Ante la temporada de lluvias y ciclones tropicales, las autoridades militares pusieron en marcha el Plan DN-III-E en Oaxaca para proteger a la población y reducir riesgos por inundaciones y fenómenos hidrometeorológicos. El despliegue incluye vigilancia permanente sobre los principales ríos de la región, así como la verificación de albergues temporales para garantizar espacios seguros ante posibles evacuaciones.
Personal del Ejército Mexicano, la Fuerza Aérea y la Guardia Nacional recorrieron las cuencas de los ríos Atoyac, Grande, Mixteco, Salado y Papaloapan para monitorear sus niveles y detectar con anticipación zonas vulnerables. De manera simultánea, mantienen coordinación con las autoridades de Protección Civil y realizan un seguimiento constante de las presas en la entidad, buscando prevenir emergencias y facilitar la emisión oportuna de alertas.

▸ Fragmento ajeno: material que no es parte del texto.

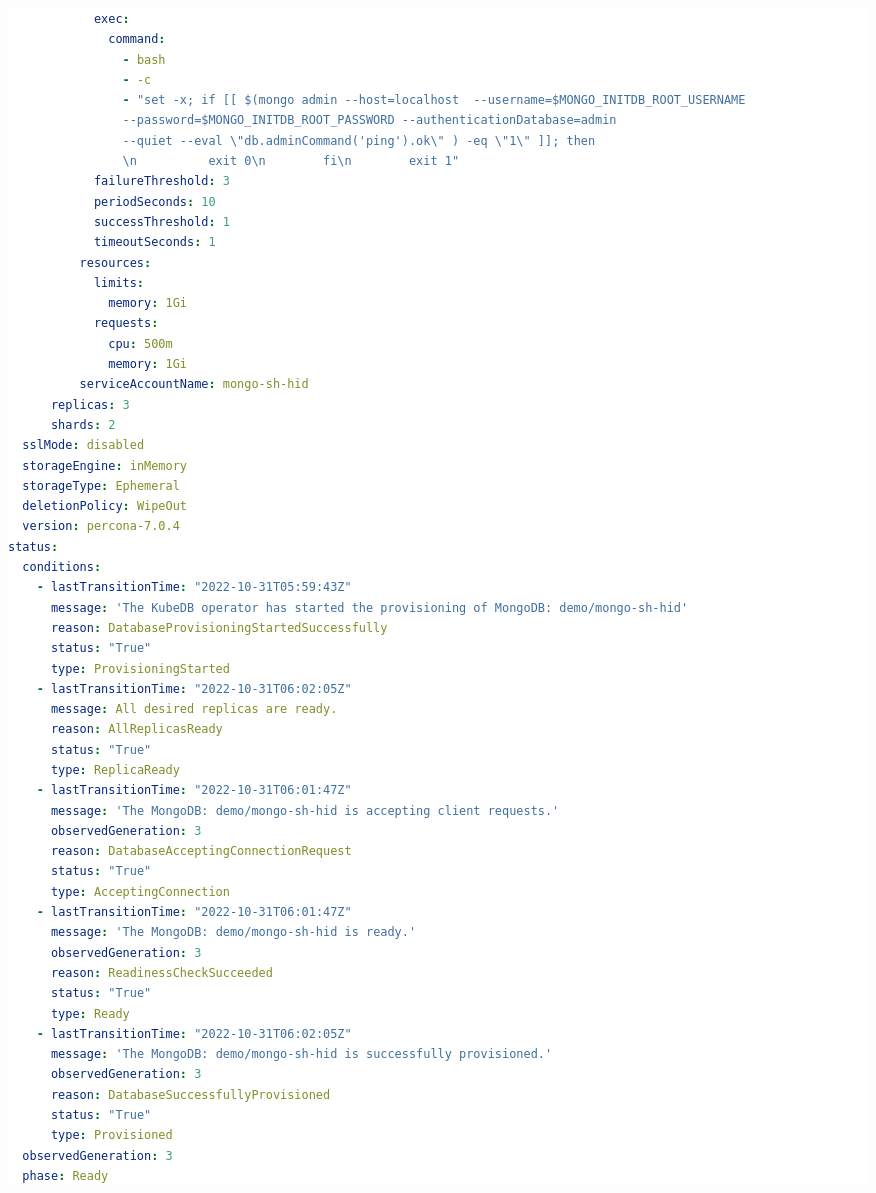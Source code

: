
 ```yaml
            exec:
              command:
                - bash
                - -c
                - "set -x; if [[ $(mongo admin --host=localhost  --username=$MONGO_INITDB_ROOT_USERNAME
                --password=$MONGO_INITDB_ROOT_PASSWORD --authenticationDatabase=admin
                --quiet --eval \"db.adminCommand('ping').ok\" ) -eq \"1\" ]]; then
                \n          exit 0\n        fi\n        exit 1"
            failureThreshold: 3
            periodSeconds: 10
            successThreshold: 1
            timeoutSeconds: 1
          resources:
            limits:
              memory: 1Gi
            requests:
              cpu: 500m
              memory: 1Gi
          serviceAccountName: mongo-sh-hid
      replicas: 3
      shards: 2
  sslMode: disabled
  storageEngine: inMemory
  storageType: Ephemeral
  deletionPolicy: WipeOut
  version: percona-7.0.4
status:
  conditions:
    - lastTransitionTime: "2022-10-31T05:59:43Z"
      message: 'The KubeDB operator has started the provisioning of MongoDB: demo/mongo-sh-hid'
      reason: DatabaseProvisioningStartedSuccessfully
      status: "True"
      type: ProvisioningStarted
    - lastTransitionTime: "2022-10-31T06:02:05Z"
      message: All desired replicas are ready.
      reason: AllReplicasReady
      status: "True"
      type: ReplicaReady
    - lastTransitionTime: "2022-10-31T06:01:47Z"
      message: 'The MongoDB: demo/mongo-sh-hid is accepting client requests.'
      observedGeneration: 3
      reason: DatabaseAcceptingConnectionRequest
      status: "True"
      type: AcceptingConnection
    - lastTransitionTime: "2022-10-31T06:01:47Z"
      message: 'The MongoDB: demo/mongo-sh-hid is ready.'
      observedGeneration: 3
      reason: ReadinessCheckSucceeded
      status: "True"
      type: Ready
    - lastTransitionTime: "2022-10-31T06:02:05Z"
      message: 'The MongoDB: demo/mongo-sh-hid is successfully provisioned.'
      observedGeneration: 3
      reason: DatabaseSuccessfullyProvisioned
      status: "True"
      type: Provisioned
  observedGeneration: 3
  phase: Ready

```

En acciones complementarias, las fuerzas armadas apoyaron a las comunidades de Plan de Águila y San Isidro Naranjal, en el municipio de San José Chiltepec, que resultaron afectadas por el desbordamiento del arroyo San Isidro Naranjal, el cual ya volvió a su cauce normal. Los efectivos realizaron labores de limpieza y distribuyeron ayuda humanitaria, incluyendo cobijas, despensas y artículos de higiene.

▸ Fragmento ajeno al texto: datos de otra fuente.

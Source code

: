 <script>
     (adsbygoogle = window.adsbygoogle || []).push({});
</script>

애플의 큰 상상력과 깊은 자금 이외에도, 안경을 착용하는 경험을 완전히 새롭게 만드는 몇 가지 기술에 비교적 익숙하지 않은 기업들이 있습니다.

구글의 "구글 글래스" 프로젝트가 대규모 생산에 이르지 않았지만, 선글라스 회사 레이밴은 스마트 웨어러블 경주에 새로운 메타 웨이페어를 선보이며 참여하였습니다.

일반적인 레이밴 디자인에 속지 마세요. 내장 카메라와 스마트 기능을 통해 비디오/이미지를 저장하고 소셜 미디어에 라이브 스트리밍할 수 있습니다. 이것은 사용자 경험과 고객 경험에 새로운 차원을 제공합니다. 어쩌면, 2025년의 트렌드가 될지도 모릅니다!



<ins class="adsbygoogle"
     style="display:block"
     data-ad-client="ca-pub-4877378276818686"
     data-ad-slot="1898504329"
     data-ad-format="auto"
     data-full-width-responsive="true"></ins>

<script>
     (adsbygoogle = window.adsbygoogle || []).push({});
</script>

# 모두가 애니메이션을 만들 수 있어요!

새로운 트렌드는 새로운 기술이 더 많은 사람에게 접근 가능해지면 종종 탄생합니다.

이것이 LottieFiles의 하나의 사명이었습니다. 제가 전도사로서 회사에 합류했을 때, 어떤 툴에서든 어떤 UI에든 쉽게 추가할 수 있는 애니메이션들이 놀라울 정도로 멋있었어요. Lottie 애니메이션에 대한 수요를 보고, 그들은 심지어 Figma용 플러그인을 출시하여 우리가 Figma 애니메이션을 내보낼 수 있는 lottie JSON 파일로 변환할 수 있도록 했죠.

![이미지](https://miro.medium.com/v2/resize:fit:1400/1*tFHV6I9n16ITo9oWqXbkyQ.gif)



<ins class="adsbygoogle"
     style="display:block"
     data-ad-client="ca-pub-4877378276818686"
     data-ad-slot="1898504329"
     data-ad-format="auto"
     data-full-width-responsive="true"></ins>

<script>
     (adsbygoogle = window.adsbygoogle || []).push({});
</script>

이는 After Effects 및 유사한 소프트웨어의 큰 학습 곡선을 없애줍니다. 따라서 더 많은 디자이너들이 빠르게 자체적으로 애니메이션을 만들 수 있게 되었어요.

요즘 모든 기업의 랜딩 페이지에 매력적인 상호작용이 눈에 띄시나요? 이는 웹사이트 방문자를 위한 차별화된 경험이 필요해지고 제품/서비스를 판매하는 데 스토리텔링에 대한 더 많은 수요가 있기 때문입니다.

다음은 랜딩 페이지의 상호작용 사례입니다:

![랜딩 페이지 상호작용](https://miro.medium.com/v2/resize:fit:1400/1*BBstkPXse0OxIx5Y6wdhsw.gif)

Las autoridades hicieron un llamado a la población para mantenerse informada exclusivamente a través de canales oficiales, seguir las indicaciones de Protección Civil y reportar cualquier situación de emergencia a las instancias correspondientes. Estas medidas refuerzan el compromiso del Ejército Mexicano, la Fuerza Aérea y la Guardia Nacional con la seguridad y el bienestar de los habitantes del estado.